> **What is needed**: Wherever a line holds the word "Retention", copy that line from the data.

=== Records provided ===

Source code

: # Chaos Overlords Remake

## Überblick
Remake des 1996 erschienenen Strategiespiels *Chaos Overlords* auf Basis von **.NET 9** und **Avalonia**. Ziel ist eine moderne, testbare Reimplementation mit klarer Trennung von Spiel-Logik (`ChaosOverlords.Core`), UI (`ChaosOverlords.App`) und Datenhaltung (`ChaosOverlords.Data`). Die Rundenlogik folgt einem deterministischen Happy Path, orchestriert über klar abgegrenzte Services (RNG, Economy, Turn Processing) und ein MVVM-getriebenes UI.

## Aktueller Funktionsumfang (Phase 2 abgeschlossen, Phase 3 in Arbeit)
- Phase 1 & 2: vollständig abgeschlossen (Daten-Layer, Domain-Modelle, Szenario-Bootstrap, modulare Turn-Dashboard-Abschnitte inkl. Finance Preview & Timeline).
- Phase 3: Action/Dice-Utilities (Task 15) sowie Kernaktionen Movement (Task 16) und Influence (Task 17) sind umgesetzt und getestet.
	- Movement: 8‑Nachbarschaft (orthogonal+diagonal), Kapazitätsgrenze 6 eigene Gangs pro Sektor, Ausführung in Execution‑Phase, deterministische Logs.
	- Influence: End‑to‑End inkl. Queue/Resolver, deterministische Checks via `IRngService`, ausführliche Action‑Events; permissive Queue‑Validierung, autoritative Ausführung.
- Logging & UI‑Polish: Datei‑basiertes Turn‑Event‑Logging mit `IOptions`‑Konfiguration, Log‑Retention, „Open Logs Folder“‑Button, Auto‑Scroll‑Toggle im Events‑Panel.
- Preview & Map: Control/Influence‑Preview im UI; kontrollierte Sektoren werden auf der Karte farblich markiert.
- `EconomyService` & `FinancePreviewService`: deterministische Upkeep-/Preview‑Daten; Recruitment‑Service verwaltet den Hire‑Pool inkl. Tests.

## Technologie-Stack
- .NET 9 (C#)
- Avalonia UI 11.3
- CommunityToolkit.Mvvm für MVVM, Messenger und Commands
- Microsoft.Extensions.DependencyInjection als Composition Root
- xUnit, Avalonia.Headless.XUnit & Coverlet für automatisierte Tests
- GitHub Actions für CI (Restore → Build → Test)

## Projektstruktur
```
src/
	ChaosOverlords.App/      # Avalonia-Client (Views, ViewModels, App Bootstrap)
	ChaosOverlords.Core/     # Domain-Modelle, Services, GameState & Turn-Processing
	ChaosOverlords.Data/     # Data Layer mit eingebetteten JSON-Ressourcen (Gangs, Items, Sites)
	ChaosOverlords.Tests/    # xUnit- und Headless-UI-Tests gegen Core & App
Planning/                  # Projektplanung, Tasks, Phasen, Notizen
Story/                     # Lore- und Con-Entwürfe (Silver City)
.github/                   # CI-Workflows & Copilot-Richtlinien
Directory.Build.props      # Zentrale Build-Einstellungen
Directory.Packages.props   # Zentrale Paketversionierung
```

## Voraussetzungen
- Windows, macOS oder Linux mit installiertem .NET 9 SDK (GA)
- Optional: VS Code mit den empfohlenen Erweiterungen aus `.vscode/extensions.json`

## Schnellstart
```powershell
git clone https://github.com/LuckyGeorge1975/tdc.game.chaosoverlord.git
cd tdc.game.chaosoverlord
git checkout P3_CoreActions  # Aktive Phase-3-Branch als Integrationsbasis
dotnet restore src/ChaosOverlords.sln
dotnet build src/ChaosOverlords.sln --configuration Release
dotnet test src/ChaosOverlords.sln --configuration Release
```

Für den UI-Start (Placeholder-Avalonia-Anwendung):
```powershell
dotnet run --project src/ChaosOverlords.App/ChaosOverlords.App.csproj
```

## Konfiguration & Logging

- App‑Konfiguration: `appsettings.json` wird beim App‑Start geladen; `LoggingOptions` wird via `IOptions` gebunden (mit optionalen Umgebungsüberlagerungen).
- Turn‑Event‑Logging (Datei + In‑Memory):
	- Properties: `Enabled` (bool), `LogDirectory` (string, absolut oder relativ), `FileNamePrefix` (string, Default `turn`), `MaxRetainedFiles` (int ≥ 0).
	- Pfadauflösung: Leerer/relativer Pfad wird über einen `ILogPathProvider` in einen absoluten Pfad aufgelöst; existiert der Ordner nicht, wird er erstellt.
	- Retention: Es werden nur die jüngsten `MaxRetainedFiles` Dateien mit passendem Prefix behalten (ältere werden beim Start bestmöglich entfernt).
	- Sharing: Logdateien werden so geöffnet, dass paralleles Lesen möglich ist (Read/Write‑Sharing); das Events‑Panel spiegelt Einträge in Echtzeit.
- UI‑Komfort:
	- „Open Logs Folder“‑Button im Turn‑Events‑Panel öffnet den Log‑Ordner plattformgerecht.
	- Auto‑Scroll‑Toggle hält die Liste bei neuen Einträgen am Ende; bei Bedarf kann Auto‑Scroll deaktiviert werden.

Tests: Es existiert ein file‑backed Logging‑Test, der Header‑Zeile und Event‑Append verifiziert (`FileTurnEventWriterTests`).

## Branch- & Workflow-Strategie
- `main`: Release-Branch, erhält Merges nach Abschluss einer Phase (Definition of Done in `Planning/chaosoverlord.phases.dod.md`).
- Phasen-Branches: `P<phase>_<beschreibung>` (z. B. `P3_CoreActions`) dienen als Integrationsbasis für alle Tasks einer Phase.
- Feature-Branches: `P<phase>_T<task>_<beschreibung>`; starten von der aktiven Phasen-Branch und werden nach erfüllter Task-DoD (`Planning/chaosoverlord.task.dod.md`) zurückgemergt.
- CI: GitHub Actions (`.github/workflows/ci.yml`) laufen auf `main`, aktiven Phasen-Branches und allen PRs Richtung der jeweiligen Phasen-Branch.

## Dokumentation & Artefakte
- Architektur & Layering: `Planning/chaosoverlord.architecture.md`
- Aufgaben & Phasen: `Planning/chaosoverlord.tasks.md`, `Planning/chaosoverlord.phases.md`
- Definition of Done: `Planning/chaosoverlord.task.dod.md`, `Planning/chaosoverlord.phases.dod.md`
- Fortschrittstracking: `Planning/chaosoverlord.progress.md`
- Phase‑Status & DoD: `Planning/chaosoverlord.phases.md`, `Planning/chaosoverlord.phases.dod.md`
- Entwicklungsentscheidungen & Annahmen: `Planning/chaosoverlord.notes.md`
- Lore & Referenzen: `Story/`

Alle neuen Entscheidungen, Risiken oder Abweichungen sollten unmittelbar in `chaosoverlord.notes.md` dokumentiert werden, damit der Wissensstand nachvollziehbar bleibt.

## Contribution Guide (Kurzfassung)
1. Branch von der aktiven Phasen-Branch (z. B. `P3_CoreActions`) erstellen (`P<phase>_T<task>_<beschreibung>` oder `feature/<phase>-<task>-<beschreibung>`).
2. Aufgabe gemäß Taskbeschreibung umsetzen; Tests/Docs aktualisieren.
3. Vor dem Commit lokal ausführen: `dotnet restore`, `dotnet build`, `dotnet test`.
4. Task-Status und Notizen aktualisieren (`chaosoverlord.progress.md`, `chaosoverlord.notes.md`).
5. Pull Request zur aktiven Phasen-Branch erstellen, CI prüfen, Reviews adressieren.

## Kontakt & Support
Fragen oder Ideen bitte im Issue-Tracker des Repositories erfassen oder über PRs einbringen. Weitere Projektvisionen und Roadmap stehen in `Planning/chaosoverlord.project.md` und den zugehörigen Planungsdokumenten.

===

> **Task output**:
- Logging & UI‑Polish: Datei‑basiertes Turn‑Event‑Logging mit `IOptions`‑Konfiguration, Log‑Retention, „Open Logs Folder“‑Button, Auto‑Scroll‑Toggle im Events‑Panel.
	- Retention: Es werden nur die jüngsten `MaxRetainedFiles` Dateien mit passendem Prefix behalten (ältere werden beim Start bestmöglich entfernt).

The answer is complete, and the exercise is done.